AIM OF THE TASK —
Give back, word for word, the line that contains "<td>.switch-bar</td>" and every line that follows it in the data below.
━━━━━ INFORMATION PROVIDED ━━━━━
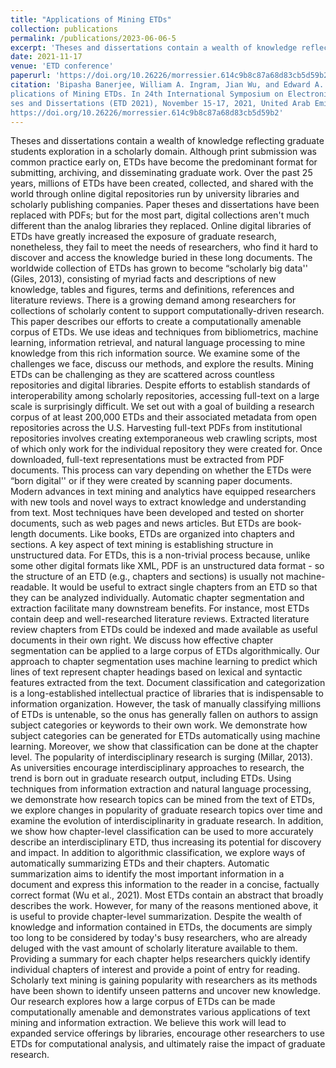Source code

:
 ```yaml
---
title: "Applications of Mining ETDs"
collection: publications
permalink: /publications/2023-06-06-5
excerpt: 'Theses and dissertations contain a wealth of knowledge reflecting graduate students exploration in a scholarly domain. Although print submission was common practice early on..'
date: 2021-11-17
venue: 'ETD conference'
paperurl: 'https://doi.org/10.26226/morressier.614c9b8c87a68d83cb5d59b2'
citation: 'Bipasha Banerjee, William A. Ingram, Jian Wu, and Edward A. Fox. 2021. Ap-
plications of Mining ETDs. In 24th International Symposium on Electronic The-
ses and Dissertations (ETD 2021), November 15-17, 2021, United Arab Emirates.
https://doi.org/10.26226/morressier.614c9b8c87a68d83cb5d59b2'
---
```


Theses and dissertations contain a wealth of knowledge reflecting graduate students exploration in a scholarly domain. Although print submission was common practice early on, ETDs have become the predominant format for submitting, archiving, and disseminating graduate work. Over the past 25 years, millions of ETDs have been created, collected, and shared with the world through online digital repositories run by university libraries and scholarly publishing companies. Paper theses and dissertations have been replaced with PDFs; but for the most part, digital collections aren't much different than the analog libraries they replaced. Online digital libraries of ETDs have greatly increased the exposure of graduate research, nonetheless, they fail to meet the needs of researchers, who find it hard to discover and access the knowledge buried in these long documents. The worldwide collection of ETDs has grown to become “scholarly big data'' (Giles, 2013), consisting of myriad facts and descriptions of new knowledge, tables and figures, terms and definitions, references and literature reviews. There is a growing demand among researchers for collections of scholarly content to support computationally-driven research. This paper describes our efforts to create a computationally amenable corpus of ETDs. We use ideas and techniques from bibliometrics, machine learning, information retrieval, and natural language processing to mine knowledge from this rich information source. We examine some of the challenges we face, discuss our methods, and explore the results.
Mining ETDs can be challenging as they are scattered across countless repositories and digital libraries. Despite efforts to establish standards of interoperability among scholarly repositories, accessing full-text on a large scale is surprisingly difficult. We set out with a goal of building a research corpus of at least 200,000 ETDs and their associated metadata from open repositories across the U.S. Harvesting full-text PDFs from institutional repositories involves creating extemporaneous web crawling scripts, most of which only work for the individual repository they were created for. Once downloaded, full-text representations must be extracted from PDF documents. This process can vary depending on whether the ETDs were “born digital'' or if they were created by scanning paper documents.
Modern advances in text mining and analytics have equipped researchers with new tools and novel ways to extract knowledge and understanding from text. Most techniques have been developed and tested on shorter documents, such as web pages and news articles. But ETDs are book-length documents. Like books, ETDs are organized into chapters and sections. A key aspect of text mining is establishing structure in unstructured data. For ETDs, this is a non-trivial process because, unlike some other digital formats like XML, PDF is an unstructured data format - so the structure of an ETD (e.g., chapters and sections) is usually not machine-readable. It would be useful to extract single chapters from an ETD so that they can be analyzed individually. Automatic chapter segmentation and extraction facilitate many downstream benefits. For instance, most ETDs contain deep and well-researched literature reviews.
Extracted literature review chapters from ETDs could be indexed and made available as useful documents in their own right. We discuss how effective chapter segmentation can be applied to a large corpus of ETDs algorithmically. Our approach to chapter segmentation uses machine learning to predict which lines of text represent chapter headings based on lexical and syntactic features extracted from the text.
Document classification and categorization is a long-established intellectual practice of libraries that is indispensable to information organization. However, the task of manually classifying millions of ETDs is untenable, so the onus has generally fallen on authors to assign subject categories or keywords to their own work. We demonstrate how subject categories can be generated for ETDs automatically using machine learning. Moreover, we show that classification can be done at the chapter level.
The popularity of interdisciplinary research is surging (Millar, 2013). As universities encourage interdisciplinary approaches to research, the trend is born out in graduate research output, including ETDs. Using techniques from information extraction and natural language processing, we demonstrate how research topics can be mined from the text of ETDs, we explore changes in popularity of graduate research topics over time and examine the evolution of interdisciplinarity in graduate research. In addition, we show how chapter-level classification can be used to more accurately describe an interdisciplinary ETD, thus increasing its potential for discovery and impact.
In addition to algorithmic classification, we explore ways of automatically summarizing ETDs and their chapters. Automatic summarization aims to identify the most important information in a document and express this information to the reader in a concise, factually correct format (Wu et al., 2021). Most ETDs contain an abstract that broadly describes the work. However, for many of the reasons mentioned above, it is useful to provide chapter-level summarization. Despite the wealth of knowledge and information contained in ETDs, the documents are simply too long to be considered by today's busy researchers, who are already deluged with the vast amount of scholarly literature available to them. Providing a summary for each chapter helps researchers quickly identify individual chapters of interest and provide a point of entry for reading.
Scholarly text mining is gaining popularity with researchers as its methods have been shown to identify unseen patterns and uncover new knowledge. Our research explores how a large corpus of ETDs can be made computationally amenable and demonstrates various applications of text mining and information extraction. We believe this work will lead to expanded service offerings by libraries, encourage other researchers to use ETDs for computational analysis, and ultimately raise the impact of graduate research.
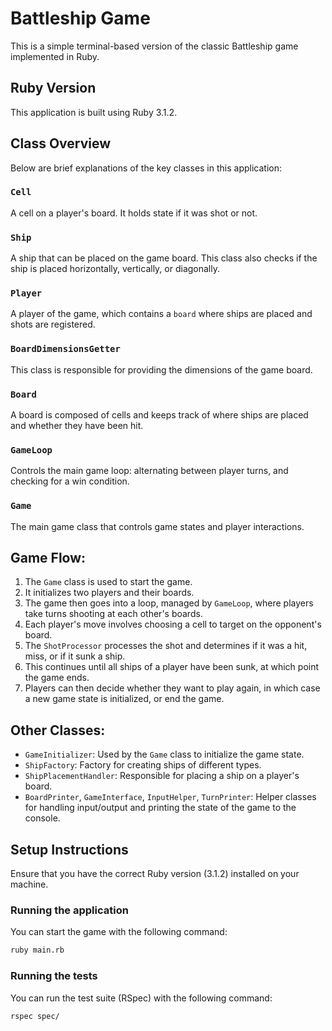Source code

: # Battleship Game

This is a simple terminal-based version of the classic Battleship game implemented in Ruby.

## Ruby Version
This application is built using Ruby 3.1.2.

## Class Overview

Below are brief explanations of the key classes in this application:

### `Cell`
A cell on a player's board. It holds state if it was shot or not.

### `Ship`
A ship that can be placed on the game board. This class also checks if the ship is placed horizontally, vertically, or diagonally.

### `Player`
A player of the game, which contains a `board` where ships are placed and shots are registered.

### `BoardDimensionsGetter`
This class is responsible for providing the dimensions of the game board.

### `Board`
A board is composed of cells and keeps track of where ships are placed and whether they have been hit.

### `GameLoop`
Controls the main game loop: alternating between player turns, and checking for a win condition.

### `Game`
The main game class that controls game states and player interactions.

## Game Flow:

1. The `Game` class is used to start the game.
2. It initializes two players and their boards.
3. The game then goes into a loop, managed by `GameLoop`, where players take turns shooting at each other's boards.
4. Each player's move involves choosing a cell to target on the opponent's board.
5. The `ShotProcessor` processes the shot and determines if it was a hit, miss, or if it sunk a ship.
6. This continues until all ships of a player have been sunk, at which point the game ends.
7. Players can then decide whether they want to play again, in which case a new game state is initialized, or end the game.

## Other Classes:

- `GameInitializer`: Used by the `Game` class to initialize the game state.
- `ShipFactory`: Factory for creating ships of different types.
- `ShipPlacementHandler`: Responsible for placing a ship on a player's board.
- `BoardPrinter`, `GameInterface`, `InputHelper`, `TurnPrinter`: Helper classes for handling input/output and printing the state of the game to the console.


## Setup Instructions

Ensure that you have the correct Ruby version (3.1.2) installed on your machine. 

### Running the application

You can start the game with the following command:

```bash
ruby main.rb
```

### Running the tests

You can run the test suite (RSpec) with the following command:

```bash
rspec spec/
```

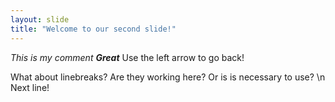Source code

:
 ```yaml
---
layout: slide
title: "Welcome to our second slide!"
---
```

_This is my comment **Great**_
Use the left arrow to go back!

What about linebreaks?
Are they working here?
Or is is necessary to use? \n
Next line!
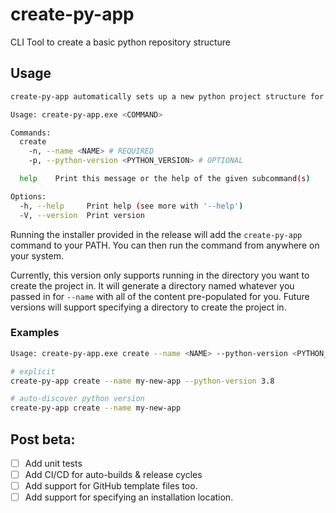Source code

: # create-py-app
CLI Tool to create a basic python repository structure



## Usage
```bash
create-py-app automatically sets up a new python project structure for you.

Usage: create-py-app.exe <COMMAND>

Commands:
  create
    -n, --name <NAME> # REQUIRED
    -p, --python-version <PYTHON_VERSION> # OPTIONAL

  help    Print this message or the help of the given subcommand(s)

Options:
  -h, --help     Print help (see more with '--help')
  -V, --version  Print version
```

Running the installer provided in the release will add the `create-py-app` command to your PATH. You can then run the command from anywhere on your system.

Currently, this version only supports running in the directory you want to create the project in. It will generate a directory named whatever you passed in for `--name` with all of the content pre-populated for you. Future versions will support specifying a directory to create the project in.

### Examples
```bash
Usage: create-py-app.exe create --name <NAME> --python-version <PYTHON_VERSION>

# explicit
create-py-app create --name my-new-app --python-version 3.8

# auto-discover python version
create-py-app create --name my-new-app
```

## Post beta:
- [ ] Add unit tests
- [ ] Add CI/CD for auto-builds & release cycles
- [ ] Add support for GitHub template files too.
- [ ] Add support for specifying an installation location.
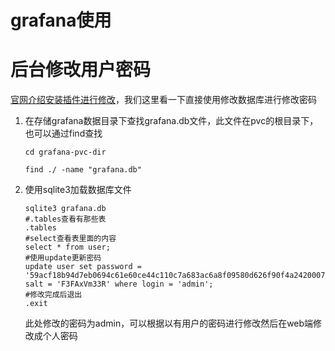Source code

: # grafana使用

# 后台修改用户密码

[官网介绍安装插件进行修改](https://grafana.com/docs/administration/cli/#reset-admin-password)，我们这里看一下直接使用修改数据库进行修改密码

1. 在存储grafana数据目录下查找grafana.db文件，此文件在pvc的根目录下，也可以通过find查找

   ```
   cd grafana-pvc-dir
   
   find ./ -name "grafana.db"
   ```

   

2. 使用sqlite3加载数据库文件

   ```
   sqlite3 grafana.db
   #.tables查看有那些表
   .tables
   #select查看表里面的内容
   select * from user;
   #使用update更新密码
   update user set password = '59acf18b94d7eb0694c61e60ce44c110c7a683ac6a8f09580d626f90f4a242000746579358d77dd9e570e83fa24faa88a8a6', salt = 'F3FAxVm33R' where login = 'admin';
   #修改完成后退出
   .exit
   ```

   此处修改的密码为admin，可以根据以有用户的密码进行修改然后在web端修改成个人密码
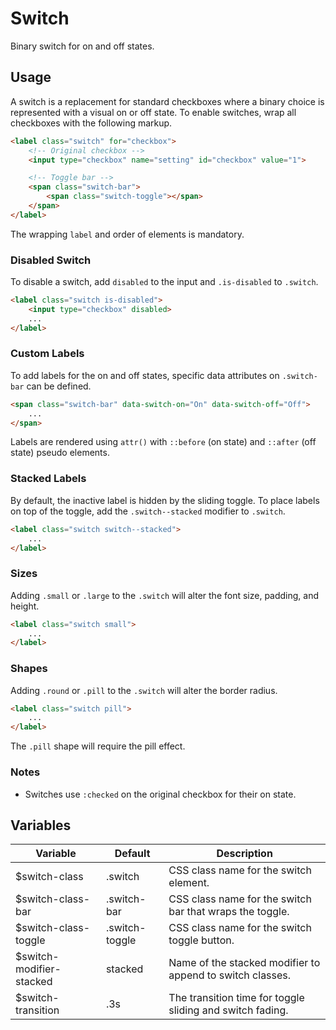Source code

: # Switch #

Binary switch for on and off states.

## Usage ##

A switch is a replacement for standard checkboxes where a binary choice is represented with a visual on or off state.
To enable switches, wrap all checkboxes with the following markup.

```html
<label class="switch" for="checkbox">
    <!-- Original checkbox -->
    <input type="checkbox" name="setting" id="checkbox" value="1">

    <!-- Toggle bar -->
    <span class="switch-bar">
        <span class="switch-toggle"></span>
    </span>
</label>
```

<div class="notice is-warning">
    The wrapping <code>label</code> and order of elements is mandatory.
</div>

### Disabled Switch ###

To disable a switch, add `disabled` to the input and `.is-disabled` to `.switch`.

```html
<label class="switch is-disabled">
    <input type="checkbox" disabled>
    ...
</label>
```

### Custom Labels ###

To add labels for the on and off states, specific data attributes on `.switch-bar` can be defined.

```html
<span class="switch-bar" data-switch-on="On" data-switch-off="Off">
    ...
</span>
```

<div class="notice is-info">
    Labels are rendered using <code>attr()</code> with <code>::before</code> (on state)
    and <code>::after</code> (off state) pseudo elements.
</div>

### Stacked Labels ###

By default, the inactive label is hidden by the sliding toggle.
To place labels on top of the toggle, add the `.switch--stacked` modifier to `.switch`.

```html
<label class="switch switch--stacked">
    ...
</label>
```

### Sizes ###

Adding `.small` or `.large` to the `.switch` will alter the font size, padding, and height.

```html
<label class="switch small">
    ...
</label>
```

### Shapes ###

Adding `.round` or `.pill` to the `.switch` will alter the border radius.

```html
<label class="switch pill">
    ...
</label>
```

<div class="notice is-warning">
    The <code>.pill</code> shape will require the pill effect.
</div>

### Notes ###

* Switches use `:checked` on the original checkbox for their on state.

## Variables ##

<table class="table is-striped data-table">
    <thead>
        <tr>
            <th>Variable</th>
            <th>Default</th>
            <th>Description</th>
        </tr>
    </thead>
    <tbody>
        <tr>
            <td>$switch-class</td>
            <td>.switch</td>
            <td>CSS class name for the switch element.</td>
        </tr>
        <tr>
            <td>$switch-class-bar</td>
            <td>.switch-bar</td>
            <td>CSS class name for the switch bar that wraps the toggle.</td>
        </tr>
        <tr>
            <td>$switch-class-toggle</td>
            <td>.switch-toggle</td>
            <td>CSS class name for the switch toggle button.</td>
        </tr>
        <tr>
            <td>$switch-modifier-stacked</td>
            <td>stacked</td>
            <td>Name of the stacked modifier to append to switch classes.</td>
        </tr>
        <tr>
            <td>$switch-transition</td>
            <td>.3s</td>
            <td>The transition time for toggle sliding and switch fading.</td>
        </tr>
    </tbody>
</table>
━━━━━
SOLUTION TO THIS EXERCISE —
            <td>.switch-bar</td>
            <td>CSS class name for the switch bar that wraps the toggle.</td>
        </tr>
        <tr>
            <td>$switch-class-toggle</td>
            <td>.switch-toggle</td>
            <td>CSS class name for the switch toggle button.</td>
        </tr>
        <tr>
            <td>$switch-modifier-stacked</td>
            <td>stacked</td>
            <td>Name of the stacked modifier to append to switch classes.</td>
        </tr>
        <tr>
            <td>$switch-transition</td>
            <td>.3s</td>
            <td>The transition time for toggle sliding and switch fading.</td>
        </tr>
    </tbody>
</table>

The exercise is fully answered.